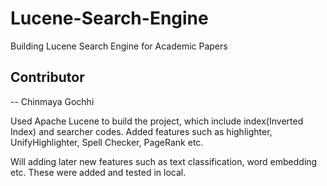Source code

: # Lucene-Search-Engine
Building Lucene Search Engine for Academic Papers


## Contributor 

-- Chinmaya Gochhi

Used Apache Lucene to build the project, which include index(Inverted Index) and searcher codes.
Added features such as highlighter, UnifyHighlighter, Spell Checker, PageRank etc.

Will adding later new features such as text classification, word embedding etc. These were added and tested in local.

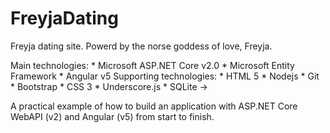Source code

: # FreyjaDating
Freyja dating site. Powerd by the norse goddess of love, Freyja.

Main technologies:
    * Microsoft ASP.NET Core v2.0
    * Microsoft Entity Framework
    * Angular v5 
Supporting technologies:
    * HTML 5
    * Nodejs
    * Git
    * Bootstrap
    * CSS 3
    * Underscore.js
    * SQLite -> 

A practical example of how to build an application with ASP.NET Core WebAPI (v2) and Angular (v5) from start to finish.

* * *

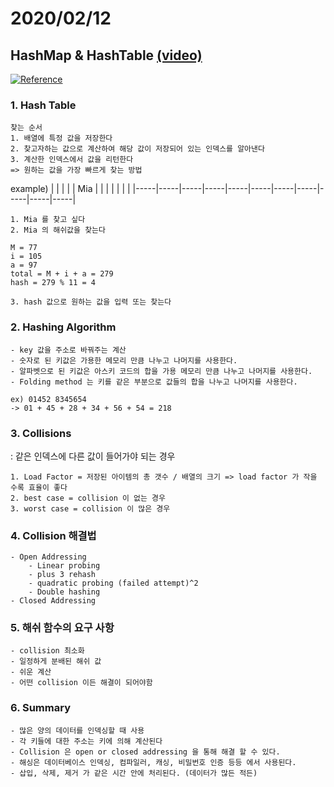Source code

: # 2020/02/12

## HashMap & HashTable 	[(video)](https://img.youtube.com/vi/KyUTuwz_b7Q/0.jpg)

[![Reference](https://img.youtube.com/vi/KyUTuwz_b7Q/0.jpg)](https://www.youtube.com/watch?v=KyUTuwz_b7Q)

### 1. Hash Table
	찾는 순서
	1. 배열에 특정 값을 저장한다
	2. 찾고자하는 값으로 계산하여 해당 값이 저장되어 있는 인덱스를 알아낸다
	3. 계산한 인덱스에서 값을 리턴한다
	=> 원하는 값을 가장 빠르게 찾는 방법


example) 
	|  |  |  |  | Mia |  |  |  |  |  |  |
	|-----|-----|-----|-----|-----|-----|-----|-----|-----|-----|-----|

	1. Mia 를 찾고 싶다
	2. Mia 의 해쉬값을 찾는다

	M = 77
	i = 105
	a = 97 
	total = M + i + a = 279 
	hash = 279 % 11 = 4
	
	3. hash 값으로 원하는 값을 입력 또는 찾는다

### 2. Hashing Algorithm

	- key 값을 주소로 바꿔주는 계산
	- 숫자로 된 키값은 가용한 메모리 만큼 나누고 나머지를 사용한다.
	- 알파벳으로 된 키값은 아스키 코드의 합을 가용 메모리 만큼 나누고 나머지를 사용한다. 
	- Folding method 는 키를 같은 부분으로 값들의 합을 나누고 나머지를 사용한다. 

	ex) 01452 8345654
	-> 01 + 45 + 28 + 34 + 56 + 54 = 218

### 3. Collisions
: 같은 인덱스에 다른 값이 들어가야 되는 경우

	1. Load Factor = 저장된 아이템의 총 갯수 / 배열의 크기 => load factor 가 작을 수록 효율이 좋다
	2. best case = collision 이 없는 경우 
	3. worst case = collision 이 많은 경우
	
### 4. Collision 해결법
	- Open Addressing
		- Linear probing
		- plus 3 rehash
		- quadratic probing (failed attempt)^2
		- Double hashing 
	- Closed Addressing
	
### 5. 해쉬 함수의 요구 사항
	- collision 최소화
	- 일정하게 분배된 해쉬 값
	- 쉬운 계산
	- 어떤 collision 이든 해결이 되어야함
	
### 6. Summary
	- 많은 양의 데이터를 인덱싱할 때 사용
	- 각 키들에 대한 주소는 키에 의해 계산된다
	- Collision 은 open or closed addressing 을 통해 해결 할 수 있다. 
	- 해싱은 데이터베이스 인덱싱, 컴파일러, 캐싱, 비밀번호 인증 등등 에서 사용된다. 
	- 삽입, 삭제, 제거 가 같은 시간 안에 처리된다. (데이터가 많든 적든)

...

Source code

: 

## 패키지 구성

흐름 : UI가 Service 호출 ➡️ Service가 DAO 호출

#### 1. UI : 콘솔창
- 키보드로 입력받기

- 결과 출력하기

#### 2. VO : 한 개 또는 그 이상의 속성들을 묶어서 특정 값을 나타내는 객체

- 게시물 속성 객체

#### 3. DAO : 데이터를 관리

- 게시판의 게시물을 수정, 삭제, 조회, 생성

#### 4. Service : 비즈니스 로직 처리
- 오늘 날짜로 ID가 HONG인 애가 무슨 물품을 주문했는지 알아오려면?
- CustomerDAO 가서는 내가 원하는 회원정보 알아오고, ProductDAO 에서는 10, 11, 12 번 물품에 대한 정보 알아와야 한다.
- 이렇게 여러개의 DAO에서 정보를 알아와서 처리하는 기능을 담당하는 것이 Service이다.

* _The task_
For every line in the data above that has the string "나머지를", return that line.

* _Your solution_
	- 숫자로 된 키값은 가용한 메모리 만큼 나누고 나머지를 사용한다.
	- 알파벳으로 된 키값은 아스키 코드의 합을 가용 메모리 만큼 나누고 나머지를 사용한다. 
	- Folding method 는 키를 같은 부분으로 값들의 합을 나누고 나머지를 사용한다. 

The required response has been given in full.